- Data shown:
##########
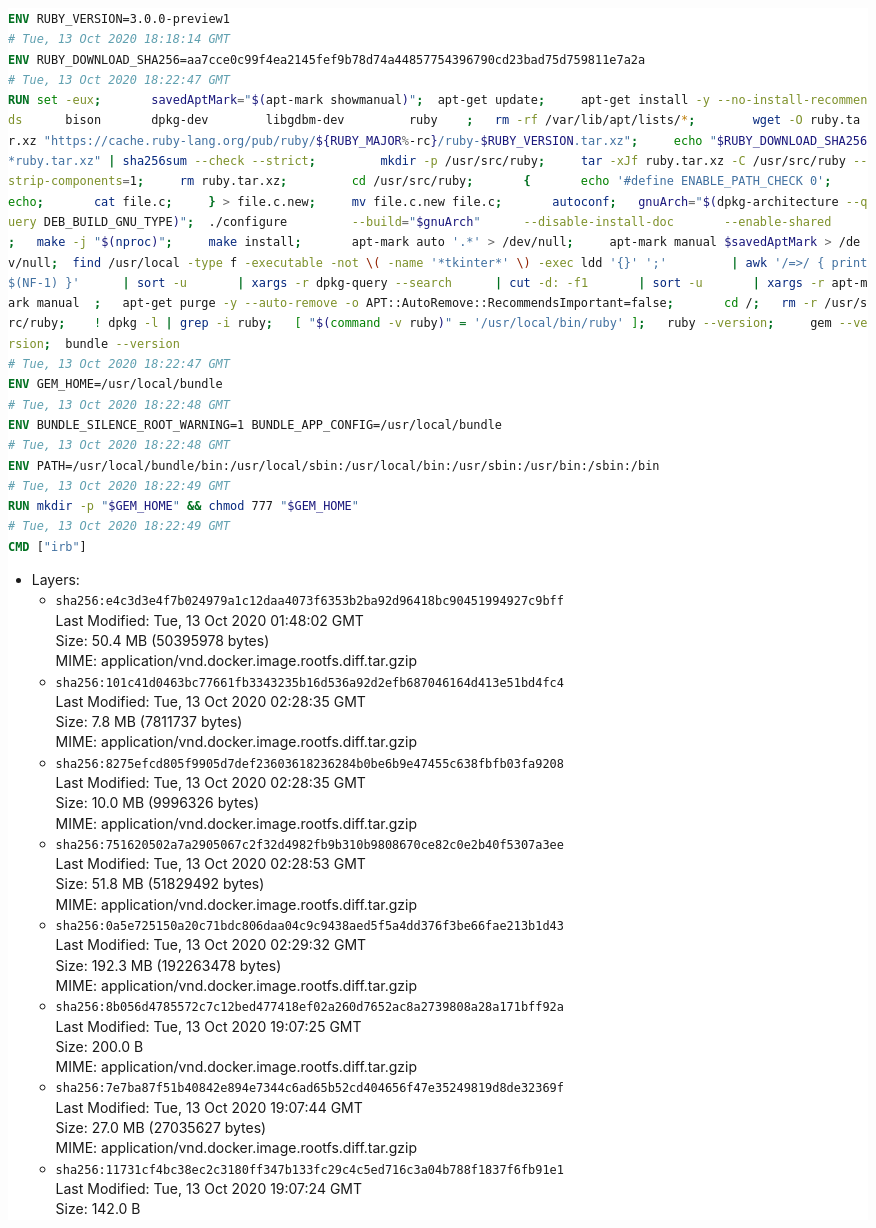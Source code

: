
 ```dockerfile
ENV RUBY_VERSION=3.0.0-preview1
# Tue, 13 Oct 2020 18:18:14 GMT
ENV RUBY_DOWNLOAD_SHA256=aa7cce0c99f4ea2145fef9b78d74a44857754396790cd23bad75d759811e7a2a
# Tue, 13 Oct 2020 18:22:47 GMT
RUN set -eux; 		savedAptMark="$(apt-mark showmanual)"; 	apt-get update; 	apt-get install -y --no-install-recommends 		bison 		dpkg-dev 		libgdbm-dev 		ruby 	; 	rm -rf /var/lib/apt/lists/*; 		wget -O ruby.tar.xz "https://cache.ruby-lang.org/pub/ruby/${RUBY_MAJOR%-rc}/ruby-$RUBY_VERSION.tar.xz"; 	echo "$RUBY_DOWNLOAD_SHA256 *ruby.tar.xz" | sha256sum --check --strict; 		mkdir -p /usr/src/ruby; 	tar -xJf ruby.tar.xz -C /usr/src/ruby --strip-components=1; 	rm ruby.tar.xz; 		cd /usr/src/ruby; 		{ 		echo '#define ENABLE_PATH_CHECK 0'; 		echo; 		cat file.c; 	} > file.c.new; 	mv file.c.new file.c; 		autoconf; 	gnuArch="$(dpkg-architecture --query DEB_BUILD_GNU_TYPE)"; 	./configure 		--build="$gnuArch" 		--disable-install-doc 		--enable-shared 	; 	make -j "$(nproc)"; 	make install; 		apt-mark auto '.*' > /dev/null; 	apt-mark manual $savedAptMark > /dev/null; 	find /usr/local -type f -executable -not \( -name '*tkinter*' \) -exec ldd '{}' ';' 		| awk '/=>/ { print $(NF-1) }' 		| sort -u 		| xargs -r dpkg-query --search 		| cut -d: -f1 		| sort -u 		| xargs -r apt-mark manual 	; 	apt-get purge -y --auto-remove -o APT::AutoRemove::RecommendsImportant=false; 		cd /; 	rm -r /usr/src/ruby; 	! dpkg -l | grep -i ruby; 	[ "$(command -v ruby)" = '/usr/local/bin/ruby' ]; 	ruby --version; 	gem --version; 	bundle --version
# Tue, 13 Oct 2020 18:22:47 GMT
ENV GEM_HOME=/usr/local/bundle
# Tue, 13 Oct 2020 18:22:48 GMT
ENV BUNDLE_SILENCE_ROOT_WARNING=1 BUNDLE_APP_CONFIG=/usr/local/bundle
# Tue, 13 Oct 2020 18:22:48 GMT
ENV PATH=/usr/local/bundle/bin:/usr/local/sbin:/usr/local/bin:/usr/sbin:/usr/bin:/sbin:/bin
# Tue, 13 Oct 2020 18:22:49 GMT
RUN mkdir -p "$GEM_HOME" && chmod 777 "$GEM_HOME"
# Tue, 13 Oct 2020 18:22:49 GMT
CMD ["irb"]
```

-	Layers:
	-	`sha256:e4c3d3e4f7b024979a1c12daa4073f6353b2ba92d96418bc90451994927c9bff`  
		Last Modified: Tue, 13 Oct 2020 01:48:02 GMT  
		Size: 50.4 MB (50395978 bytes)  
		MIME: application/vnd.docker.image.rootfs.diff.tar.gzip
	-	`sha256:101c41d0463bc77661fb3343235b16d536a92d2efb687046164d413e51bd4fc4`  
		Last Modified: Tue, 13 Oct 2020 02:28:35 GMT  
		Size: 7.8 MB (7811737 bytes)  
		MIME: application/vnd.docker.image.rootfs.diff.tar.gzip
	-	`sha256:8275efcd805f9905d7def23603618236284b0be6b9e47455c638fbfb03fa9208`  
		Last Modified: Tue, 13 Oct 2020 02:28:35 GMT  
		Size: 10.0 MB (9996326 bytes)  
		MIME: application/vnd.docker.image.rootfs.diff.tar.gzip
	-	`sha256:751620502a7a2905067c2f32d4982fb9b310b9808670ce82c0e2b40f5307a3ee`  
		Last Modified: Tue, 13 Oct 2020 02:28:53 GMT  
		Size: 51.8 MB (51829492 bytes)  
		MIME: application/vnd.docker.image.rootfs.diff.tar.gzip
	-	`sha256:0a5e725150a20c71bdc806daa04c9c9438aed5f5a4dd376f3be66fae213b1d43`  
		Last Modified: Tue, 13 Oct 2020 02:29:32 GMT  
		Size: 192.3 MB (192263478 bytes)  
		MIME: application/vnd.docker.image.rootfs.diff.tar.gzip
	-	`sha256:8b056d4785572c7c12bed477418ef02a260d7652ac8a2739808a28a171bff92a`  
		Last Modified: Tue, 13 Oct 2020 19:07:25 GMT  
		Size: 200.0 B  
		MIME: application/vnd.docker.image.rootfs.diff.tar.gzip
	-	`sha256:7e7ba87f51b40842e894e7344c6ad65b52cd404656f47e35249819d8de32369f`  
		Last Modified: Tue, 13 Oct 2020 19:07:44 GMT  
		Size: 27.0 MB (27035627 bytes)  
		MIME: application/vnd.docker.image.rootfs.diff.tar.gzip
	-	`sha256:11731cf4bc38ec2c3180ff347b133fc29c4c5ed716c3a04b788f1837f6fb91e1`  
		Last Modified: Tue, 13 Oct 2020 19:07:24 GMT  
		Size: 142.0 B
##########
- What you are asked to do: Where does the string "bytes" occur in the data above? Copy every line that holds it.

- Completed task:
		Size: 50.4 MB (50395978 bytes)  
		Size: 7.8 MB (7811737 bytes)  
		Size: 10.0 MB (9996326 bytes)  
		Size: 51.8 MB (51829492 bytes)  
		Size: 192.3 MB (192263478 bytes)  
		Size: 27.0 MB (27035627 bytes)  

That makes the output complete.